How not to lie with statistics

Small Sample Size or Sample Bias

  • Beware of inaccurate generalizations
  • Small sample size might not represent the entire population
  • Sampling choice might favor certain groups

Data Context

  • Timeframe of the data – “trends”, “recently” – when? what period of time?
  • Who collected the data? What was the purpose of data collection?

Data Quality

  • Data collection bias – Which one of these do you prefer? vs. Do you think X is better?
  • Data processing bias – selecting data that supports hypothesis
  • Wrangling bias or errors – how were variables coded?

Practice

Download the Fashion Dataset, inspect it, and answer the following questions:

  • Who collected the data?
  • How was the data collected?
  • When was the data collected?
  • Who is represented in the data? (what is the population this was sampled from?)
  • Are there any outliers? What do they mean?

Practice

Who is represented in the data?

Age Group n
18–24 132
25–34 5
35–44 1
45+ 1
Under 18 11

Practice

Who is represented in the data?

Gender n
Female 67
Male 83

Practice

Who is represented in the data?

Profession n
Freelancer 2
Office Worker 4
Other 4
Student 140

Practice

Who is represented in the data?

Age Group Profession Female Male
18–24 Student 61 67
25–34 Office Worker 1 1
25–34 Other 2 0
35–44 Other 1 0
Under 18 Student 2 9
18–24 Freelancer 0 1
18–24 Office Worker 0 2
18–24 Other 0 1
25–34 Student 0 1
45+ Freelancer 0 1

Descriptive Stats

  • Measures of centrality (mean, median, mode) might differ, showing different aspects of the data
  • Measures of variability (standard deviation) can give us more information that measures of centrality alone cannot
  • Question to ask: Why were the measures displayed chosen?

Descriptive Stats – practice

What are the problems with the table below?

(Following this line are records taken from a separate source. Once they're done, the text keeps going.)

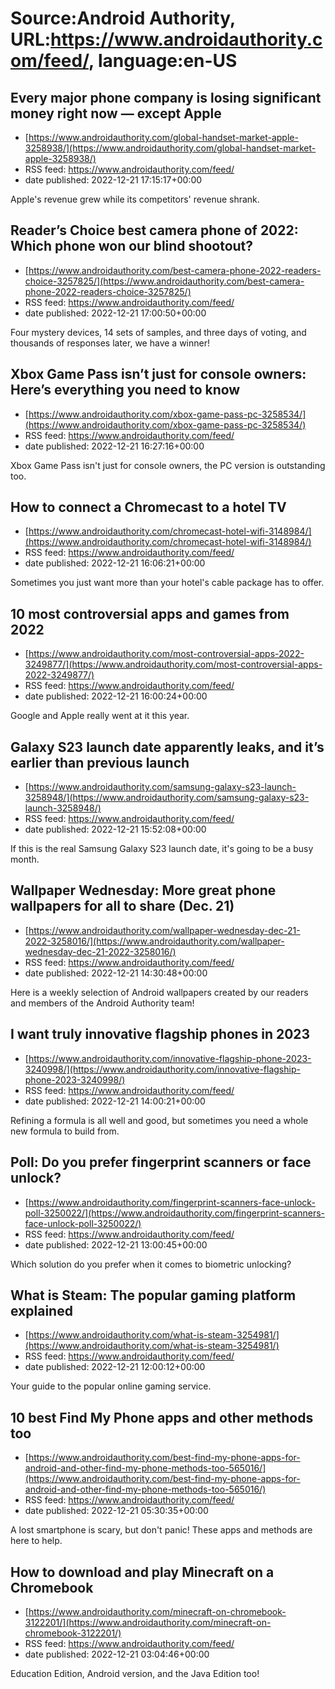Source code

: # Source:Android Authority, URL:https://www.androidauthority.com/feed/, language:en-US

## Every major phone company is losing significant money right now — except Apple
 - [https://www.androidauthority.com/global-handset-market-apple-3258938/](https://www.androidauthority.com/global-handset-market-apple-3258938/)
 - RSS feed: https://www.androidauthority.com/feed/
 - date published: 2022-12-21 17:15:17+00:00

Apple's revenue grew while its competitors' revenue shrank.

## Reader’s Choice best camera phone of 2022: Which phone won our blind shootout?
 - [https://www.androidauthority.com/best-camera-phone-2022-readers-choice-3257825/](https://www.androidauthority.com/best-camera-phone-2022-readers-choice-3257825/)
 - RSS feed: https://www.androidauthority.com/feed/
 - date published: 2022-12-21 17:00:50+00:00

Four mystery devices, 14 sets of samples, and three days of voting, and thousands of responses later, we have a winner!

## Xbox Game Pass isn’t just for console owners: Here’s everything you need to know
 - [https://www.androidauthority.com/xbox-game-pass-pc-3258534/](https://www.androidauthority.com/xbox-game-pass-pc-3258534/)
 - RSS feed: https://www.androidauthority.com/feed/
 - date published: 2022-12-21 16:27:16+00:00

Xbox Game Pass isn't just for console owners, the PC version is outstanding too.

## How to connect a Chromecast to a hotel TV
 - [https://www.androidauthority.com/chromecast-hotel-wifi-3148984/](https://www.androidauthority.com/chromecast-hotel-wifi-3148984/)
 - RSS feed: https://www.androidauthority.com/feed/
 - date published: 2022-12-21 16:06:21+00:00

Sometimes you just want more than your hotel's cable package has to offer.

## 10 most controversial apps and games from 2022
 - [https://www.androidauthority.com/most-controversial-apps-2022-3249877/](https://www.androidauthority.com/most-controversial-apps-2022-3249877/)
 - RSS feed: https://www.androidauthority.com/feed/
 - date published: 2022-12-21 16:00:24+00:00

Google and Apple really went at it this year.

## Galaxy S23 launch date apparently leaks, and it’s earlier than previous launch
 - [https://www.androidauthority.com/samsung-galaxy-s23-launch-3258948/](https://www.androidauthority.com/samsung-galaxy-s23-launch-3258948/)
 - RSS feed: https://www.androidauthority.com/feed/
 - date published: 2022-12-21 15:52:08+00:00

If this is the real Samsung Galaxy S23 launch date, it's going to be a busy month.

## Wallpaper Wednesday: More great phone wallpapers for all to share (Dec. 21)
 - [https://www.androidauthority.com/wallpaper-wednesday-dec-21-2022-3258016/](https://www.androidauthority.com/wallpaper-wednesday-dec-21-2022-3258016/)
 - RSS feed: https://www.androidauthority.com/feed/
 - date published: 2022-12-21 14:30:48+00:00

Here is a weekly selection of Android wallpapers created by our readers and members of the Android Authority team!

## I want truly innovative flagship phones in 2023
 - [https://www.androidauthority.com/innovative-flagship-phone-2023-3240998/](https://www.androidauthority.com/innovative-flagship-phone-2023-3240998/)
 - RSS feed: https://www.androidauthority.com/feed/
 - date published: 2022-12-21 14:00:21+00:00

Refining a formula is all well and good, but sometimes you need a whole new formula to build from.

## Poll: Do you prefer fingerprint scanners or face unlock?
 - [https://www.androidauthority.com/fingerprint-scanners-face-unlock-poll-3250022/](https://www.androidauthority.com/fingerprint-scanners-face-unlock-poll-3250022/)
 - RSS feed: https://www.androidauthority.com/feed/
 - date published: 2022-12-21 13:00:45+00:00

Which solution do you prefer when it comes to biometric unlocking?

## What is Steam: The popular gaming platform explained
 - [https://www.androidauthority.com/what-is-steam-3254981/](https://www.androidauthority.com/what-is-steam-3254981/)
 - RSS feed: https://www.androidauthority.com/feed/
 - date published: 2022-12-21 12:00:12+00:00

Your guide to the popular online gaming service.

## 10 best Find My Phone apps and other methods too
 - [https://www.androidauthority.com/best-find-my-phone-apps-for-android-and-other-find-my-phone-methods-too-565016/](https://www.androidauthority.com/best-find-my-phone-apps-for-android-and-other-find-my-phone-methods-too-565016/)
 - RSS feed: https://www.androidauthority.com/feed/
 - date published: 2022-12-21 05:30:35+00:00

A lost smartphone is scary, but don't panic! These apps and methods are here to help.

## How to download and play Minecraft on a Chromebook
 - [https://www.androidauthority.com/minecraft-on-chromebook-3122201/](https://www.androidauthority.com/minecraft-on-chromebook-3122201/)
 - RSS feed: https://www.androidauthority.com/feed/
 - date published: 2022-12-21 03:04:46+00:00

Education Edition, Android version, and the Java Edition too!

How would you fix it?

Age Group Clothing style reflect your personality? (1-10)
18–24 7
25–34 8
35–44 4
45+ 0
Under 18 8

Inferential Stats

  • What tests and models were run?
  • How many tests and models were run?

The more statistical tests are run, the greater the probability of finding false positives (Type I errors) just by chance.

Inferential Stats

Remember that for the standard p-value threshold (alpha) of 0.05, we are accepting a 5% chance of finding a significant result when there isn’t one. If we run 20 independent tests, our probability of getting no false positives for all 20 tests is 36%.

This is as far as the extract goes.